───── DATASET EXCERPTS ─────

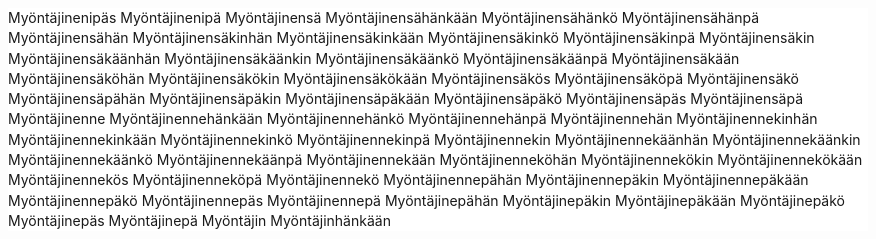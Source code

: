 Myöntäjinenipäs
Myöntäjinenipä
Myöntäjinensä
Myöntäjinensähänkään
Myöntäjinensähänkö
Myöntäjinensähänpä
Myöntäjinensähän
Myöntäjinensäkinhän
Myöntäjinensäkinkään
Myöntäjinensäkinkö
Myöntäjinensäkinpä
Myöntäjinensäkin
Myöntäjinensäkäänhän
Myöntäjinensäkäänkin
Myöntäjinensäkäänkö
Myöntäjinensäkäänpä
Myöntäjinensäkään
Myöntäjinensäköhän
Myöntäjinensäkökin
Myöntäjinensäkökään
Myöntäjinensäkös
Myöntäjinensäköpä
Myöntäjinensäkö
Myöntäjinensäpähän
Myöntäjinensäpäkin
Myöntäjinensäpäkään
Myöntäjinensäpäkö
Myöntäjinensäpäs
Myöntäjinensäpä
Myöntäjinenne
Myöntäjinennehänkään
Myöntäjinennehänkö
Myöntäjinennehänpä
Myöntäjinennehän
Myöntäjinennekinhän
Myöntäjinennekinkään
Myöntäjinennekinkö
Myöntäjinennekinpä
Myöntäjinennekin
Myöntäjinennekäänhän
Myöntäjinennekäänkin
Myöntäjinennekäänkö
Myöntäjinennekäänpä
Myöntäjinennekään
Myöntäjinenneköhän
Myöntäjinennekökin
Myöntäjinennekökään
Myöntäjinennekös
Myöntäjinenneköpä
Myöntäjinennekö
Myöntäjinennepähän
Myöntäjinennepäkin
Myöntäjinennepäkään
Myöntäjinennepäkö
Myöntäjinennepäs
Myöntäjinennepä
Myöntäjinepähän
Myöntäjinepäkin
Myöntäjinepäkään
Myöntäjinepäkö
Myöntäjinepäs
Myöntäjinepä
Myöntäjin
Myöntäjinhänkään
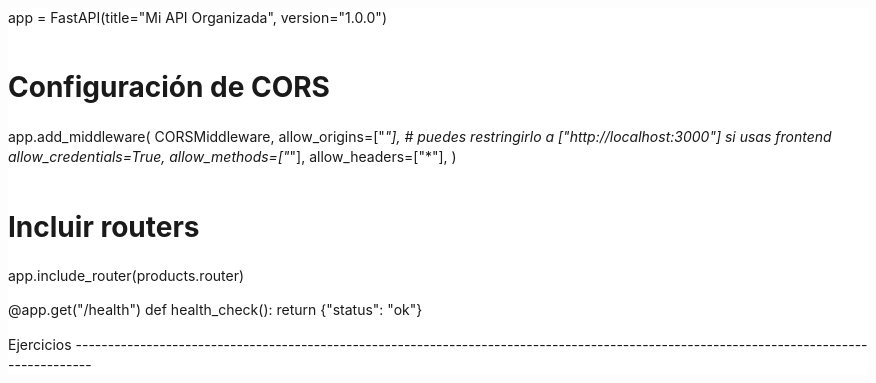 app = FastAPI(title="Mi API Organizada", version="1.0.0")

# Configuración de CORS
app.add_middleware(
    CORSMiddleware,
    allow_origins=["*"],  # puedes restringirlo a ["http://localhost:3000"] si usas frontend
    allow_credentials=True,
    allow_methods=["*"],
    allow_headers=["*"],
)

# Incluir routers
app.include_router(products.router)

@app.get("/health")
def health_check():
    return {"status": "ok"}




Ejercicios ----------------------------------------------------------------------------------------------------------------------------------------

─────

◆ **TASK DIRECTIONS**
The answer is the lines above, word for word, from the first one through the one containing "Myöntäjinennepäkään"; it includes no pictures.

◆ **ANSWER AREA**
Source code

: Myöntäjinenipäs
Myöntäjinenipä
Myöntäjinensä
Myöntäjinensähänkään
Myöntäjinensähänkö
Myöntäjinensähänpä
Myöntäjinensähän
Myöntäjinensäkinhän
Myöntäjinensäkinkään
Myöntäjinensäkinkö
Myöntäjinensäkinpä
Myöntäjinensäkin
Myöntäjinensäkäänhän
Myöntäjinensäkäänkin
Myöntäjinensäkäänkö
Myöntäjinensäkäänpä
Myöntäjinensäkään
Myöntäjinensäköhän
Myöntäjinensäkökin
Myöntäjinensäkökään
Myöntäjinensäkös
Myöntäjinensäköpä
Myöntäjinensäkö
Myöntäjinensäpähän
Myöntäjinensäpäkin
Myöntäjinensäpäkään
Myöntäjinensäpäkö
Myöntäjinensäpäs
Myöntäjinensäpä
Myöntäjinenne
Myöntäjinennehänkään
Myöntäjinennehänkö
Myöntäjinennehänpä
Myöntäjinennehän
Myöntäjinennekinhän
Myöntäjinennekinkään
Myöntäjinennekinkö
Myöntäjinennekinpä
Myöntäjinennekin
Myöntäjinennekäänhän
Myöntäjinennekäänkin
Myöntäjinennekäänkö
Myöntäjinennekäänpä
Myöntäjinennekään
Myöntäjinenneköhän
Myöntäjinennekökin
Myöntäjinennekökään
Myöntäjinennekös
Myöntäjinenneköpä
Myöntäjinennekö
Myöntäjinennepähän
Myöntäjinennepäkin
Myöntäjinennepäkään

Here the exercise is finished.